Harman Opens New Engineering Facility

Following a recent announcement of "diminished expectations" for the near future (see previous story) and a shakeup of upper management---in which Consumer Group marketing honcho Tom Jacoby was put out to pasture and audio guru Floyd Toole was promoted to senior vice president of acoustic and transducer engineering---Harman International Industries has put the finishing touches on a new 10,000-square-foot audio laboratory. At company headquarters in Northridge, CA, north of Los Angeles, the laboratory includes a 10,000-cubic-foot anechoic chamber for testing and measuring loudspeakers, and a multichannel room with computer-controlled, hydraulically operated platforms for positioning front left, center, and right speakers (a reviewer's dream!).

Another innovative feature is a bank of keypads through which listeners can feed back their impressions to engineers. These impressions are logged into a database that is used to optimize the performance of systems under development. Listeners include both experts and non-experts, company spokesmen explained. The lab also has three smaller rooms, from 2000 sq. ft. to 4500 sq. ft., for speaker evaluation.

While conducting a press tour of the new facility, company founder Dr. Sidney Harman described the lab as "evidence of his company's commitment to the future of the industry." Acknowledging currently sluggish sales---which he attributed to the Asian economic slump---Dr. Harman expressed his confidence in the fundamental strength of the industry, calling present circumstances a "difficult passage."

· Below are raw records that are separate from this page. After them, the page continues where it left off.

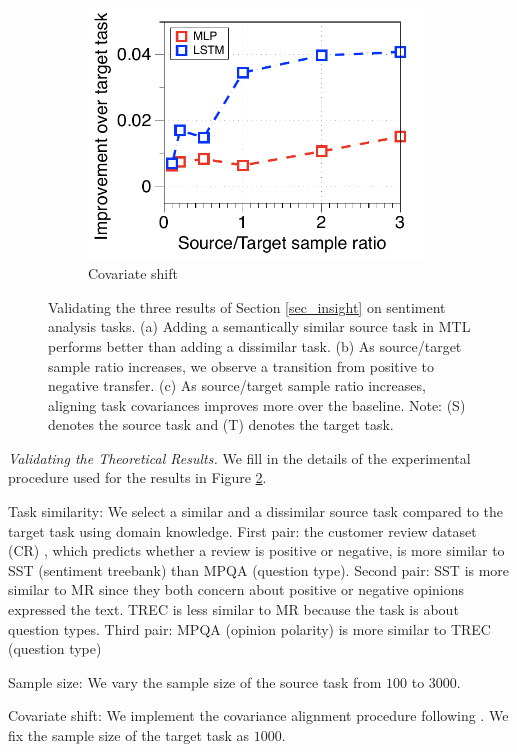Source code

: \begin{figure}[!t]
\begin{subfigure}[b]{0.33\textwidth}
		\includegraphics[width=0.975\textwidth]{figures/ratio_alignment_norm_diff_all.pdf}
		\caption{Covariate shift}
		\label{fig_ab_cov}
	\end{subfigure}
	\caption{Validating the three results of Section \ref{sec_insight} on sentiment analysis tasks. (a) Adding a semantically similar source task in MTL performs better than adding a dissimilar task.
	(b) As source/target sample ratio increases, we observe a transition from positive to negative transfer.
	(c) As source/target sample ratio increases, aligning task covariances \cite{WZR20} improves more over the baseline.
	Note: (S) denotes the source task and (T) denotes the target task.}
	\label{fig_ablation}
	\vspace{-0.15in}
\end{figure}








\textit{Validating the Theoretical Results.}
We fill in the details of the experimental procedure used for the results in Figure \ref{fig_ablation}.
\squishlist
	\item Task similarity: We select a similar and a dissimilar source task compared to the target task using domain knowledge.
First pair: the customer review dataset (CR) , which predicts whether a review is positive or negative, is more similar to SST (sentiment treebank) than MPQA (question type).
Second pair: SST is more similar to MR since they both concern about positive or negative opinions expressed the text.
TREC is less similar to MR because the task is about question types.
Third pair: MPQA (opinion polarity) is more similar to TREC (question type)
	\item Sample size: We vary the sample size of the source task from $100$ to $3000$.
	\item Covariate shift: We implement the covariance alignment procedure following \cite{WZR20}.
	We fix the sample size of the target task as $1000$.
\squishend

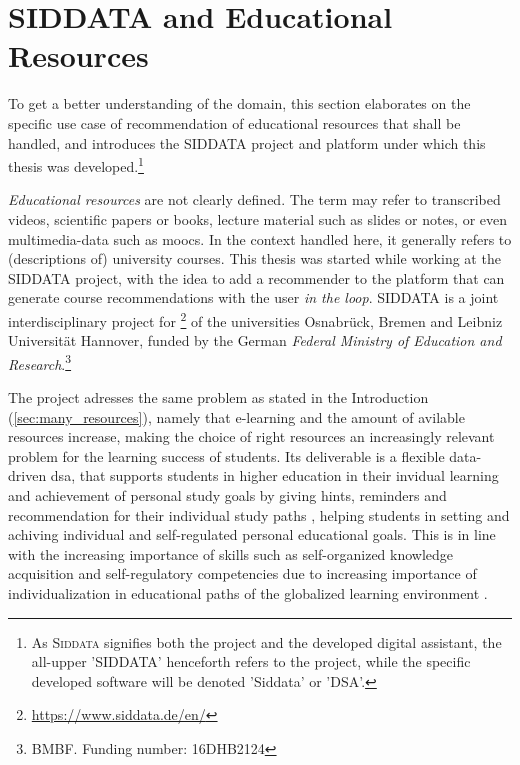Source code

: 


\section{SIDDATA and Educational Resources}
\label{sec:siddata}


To get a better understanding of the domain, this section elaborates on the specific use case of recommendation of educational resources that shall be handled, and introduces the SIDDATA project and platform under which this thesis was developed.\footnote{As \textsc{Siddata} signifies both the project and the developed digital assistant, the all-upper 'SIDDATA' henceforth refers to the project, while the specific developed software will be denoted 'Siddata' or 'DSA'.}

\textit{Educational resources} are not clearly defined. The term may refer to transcribed videos, scientific papers or books, lecture material such as slides or notes, or even multimedia-data such as \glspl{mooc}. In the context handled here, it generally refers to (descriptions of) university courses. This thesis was started while working at the SIDDATA project, with the idea to add a recommender to the platform that can generate course recommendations with the user \textit{in the loop}. SIDDATA is a joint interdisciplinary project for \footnote{\url{https://www.siddata.de/en/}} of the universities Osnabrück, Bremen and Leibniz Universität Hannover, funded by the German \emph{Federal Ministry of Education and Research}.\footnote{BMBF. Funding number: 16DHB2124} 

The project adresses the same problem as stated in the Introduction (\ref{sec:many_resources}), namely that e-learning and the amount of avilable resources increase, making the choice of right resources an increasingly relevant problem for the learning success of students. Its deliverable is a flexible data-driven \gls{dsa}, that supports students in higher education in their invidual learning and achievement of personal study goals by giving hints, reminders and recommendation for their individual study paths \cite{Schurz2021}, helping students in setting and achiving individual and self-regulated personal educational goals. This is in line with the increasing importance of skills such as self-organized knowledge acquisition and self-regulatory competencies due to increasing importance of individualization in educational paths of the globalized learning environment \cite{Ehlers2019,Schurz2021}.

Harman, which reportedly did $1.47 billion in business last year, is planning two new additions to its top-end Infinity brand of loudspeakers. The Omega line will hit the market later this summer, and the Delta line will arrive sometime this fall. Harman is also making a major push into auto sound, said Loudspeaker Group president Dennis Brown. The company does more than half its business outside the US, he said, calling JBL the "number one" loudspeaker in Germany, China, and Japan.